Matryoshka dolls ( ; ), also known as stacking dolls, nesting dolls, Russian tea dolls, or Russian dolls, are a set of wooden dolls of decreasing size placed one inside another. The name matryoshka, mainly known as "little matron", is a diminutive form of Matryosha (), in turn a diminutive of the Russian female first name Matryona ().

A set of matryoshkas consists of a wooden figure, which separates at the middle, top from bottom, to reveal a smaller figure of the same sort inside, which has, in turn, another figure inside of it, and so on.

The first Russian nested doll set was made in 1890 by wood turning craftsman and wood carver Vasily Zvyozdochkin from a design by Sergey Malyutin, who was a folk crafts painter at Abramtsevo. Traditionally the outer layer is a woman, dressed in a sarafan, a long and shapeless traditional Russian peasant jumper dress. The figures inside may be of any gender; the smallest, innermost doll is typically a baby turned from a single piece of wood. Much of the artistry is in the painting of each doll, which can be very elaborate. The dolls often follow a theme; the themes may vary, from fairy tale characters to Soviet leaders. In the West, matryoshka dolls are often referred to as babushka dolls, though they are not known by this name in Russian; babushka () means "grandmother" or "old woman".

History 

The first Russian nested doll set was carved in 1890 at the Children's Education Workshop by Vasily Zvyozdochkin and designed by Sergey Malyutin, who was a folk crafts painter in the Abramtsevo estate of Savva Mamontov, a Russian industrialist and patron of arts. Mamontov's brother, Anatoly Ivanovich Mamontov (1839–1905), created the Children's Education Workshop to make and sell children's toys. The doll set was painted by Malyutin. Malyutin's doll set consisted of eight dolls—the outermost was a mother in a traditional dress holding a red-combed rooster. The inner dolls were her children, girls and a boy, and the innermost a baby. The Children's Education Workshop was closed in the late 1890s, but the tradition of the matryoshka simply relocated to Sergiyev Posad, the Russian city known as a toy-making center since the fourteenth century.

The inspiration for matryoshka dolls is not clear. It is believed that Zvyozdochkin and Malyutin were inspired by eastern Asian culture, for example, the Honshu doll, named after the main island of Japan; however, the Honshu figures cannot be placed one inside another. Sources differ in descriptions of the doll, describing it as either a round, hollow daruma doll, portraying a bald old Buddhist monk, or a Seven Lucky Gods nesting doll.

Savva Mamontov's wife presented the dolls at the Exposition Universelle in Paris in 1900, where the toy earned a bronze medal.

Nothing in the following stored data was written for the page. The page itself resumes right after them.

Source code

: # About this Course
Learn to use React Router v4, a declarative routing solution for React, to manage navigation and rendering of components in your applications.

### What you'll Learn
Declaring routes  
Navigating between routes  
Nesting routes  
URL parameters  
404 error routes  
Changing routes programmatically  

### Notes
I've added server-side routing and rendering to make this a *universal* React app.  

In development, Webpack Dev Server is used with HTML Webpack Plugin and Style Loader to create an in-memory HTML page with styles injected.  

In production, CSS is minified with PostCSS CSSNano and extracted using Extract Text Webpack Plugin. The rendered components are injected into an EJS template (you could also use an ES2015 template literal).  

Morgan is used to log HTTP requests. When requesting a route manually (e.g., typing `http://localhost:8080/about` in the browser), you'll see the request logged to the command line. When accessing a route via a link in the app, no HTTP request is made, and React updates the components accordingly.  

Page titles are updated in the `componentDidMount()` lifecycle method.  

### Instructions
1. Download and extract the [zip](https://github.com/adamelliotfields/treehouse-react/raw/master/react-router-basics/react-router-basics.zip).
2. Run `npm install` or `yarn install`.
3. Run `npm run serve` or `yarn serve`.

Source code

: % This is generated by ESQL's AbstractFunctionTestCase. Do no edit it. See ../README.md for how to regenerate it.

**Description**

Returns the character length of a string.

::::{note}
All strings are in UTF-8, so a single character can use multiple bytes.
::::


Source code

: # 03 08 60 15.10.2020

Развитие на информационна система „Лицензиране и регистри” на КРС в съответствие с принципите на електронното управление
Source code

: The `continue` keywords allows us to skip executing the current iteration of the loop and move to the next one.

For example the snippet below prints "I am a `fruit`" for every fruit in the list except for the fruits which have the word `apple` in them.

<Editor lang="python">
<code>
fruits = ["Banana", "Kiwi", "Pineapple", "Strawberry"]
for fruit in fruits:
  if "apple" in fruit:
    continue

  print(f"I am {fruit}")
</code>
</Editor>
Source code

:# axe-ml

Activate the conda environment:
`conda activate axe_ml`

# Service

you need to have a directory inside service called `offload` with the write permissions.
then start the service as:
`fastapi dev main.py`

Soon after, matryoshka dolls were being made in several places in Russia and shipped around the world.

Manufacture
Ordinarily, matryoshka dolls are crafted from linden wood. There is a popular misconception that they are carved from one piece of wood. Rather, they are produced using: a lathe equipped with a balance bar; four heavy  long distinct types of chisels (hook, knife, pipe, and spoon); and a "set of handmade wooden calipers particular to a size of the doll". The tools are hand forged by a village blacksmith from car axles or other salvage. A wood carver uniquely crafts each set of wooden calipers. Multiple pieces of wood are meticulously carved into the nesting set.

Themes in dolls 
 Matryoshka dolls are often designed to follow a particular theme; for instance, peasant girls in traditional dress. Originally, themes were often drawn from tradition or fairy tale characters, in keeping with the craft tradition—but since the late 20th century, they have embraced a larger range, including Russian leaders.

Common themes of matryoshkas are floral and relate to nature. Often Christmas, Easter, and religion are used as themes for the doll. Modern artists create many new styles of nesting dolls, mostly as an alternative purchase option for tourism. These include animal collections, portraits, and caricatures of famous politicians, musicians, athletes, astronauts, "robots", and popular movie stars. Today, some Russian artists specialize in painting themed matryoshka dolls that feature specific categories of subjects, people or nature. Areas with notable matryoshka styles include Sergiyev Posad, Semionovo (now the town of Semyonov), Polkhovsky Maidan, and the city of Kirov.

Political matryoshkas

In the late 1980s and early 1990s during Perestroika, freedom of expression allowed the leaders of the Soviet Union to become a common theme of the matryoshka, with the largest doll featuring then-current leader Mikhail Gorbachev. These became very popular at the time, affectionately earning the nickname of a Gorba or Gorby, the namesake of Gorbachev. With the periodic succession of Russian leadership after the collapse of the Soviet Union, newer versions would start to feature Russian presidents Boris Yeltsin, Vladimir Putin, and Dmitry Medvedev.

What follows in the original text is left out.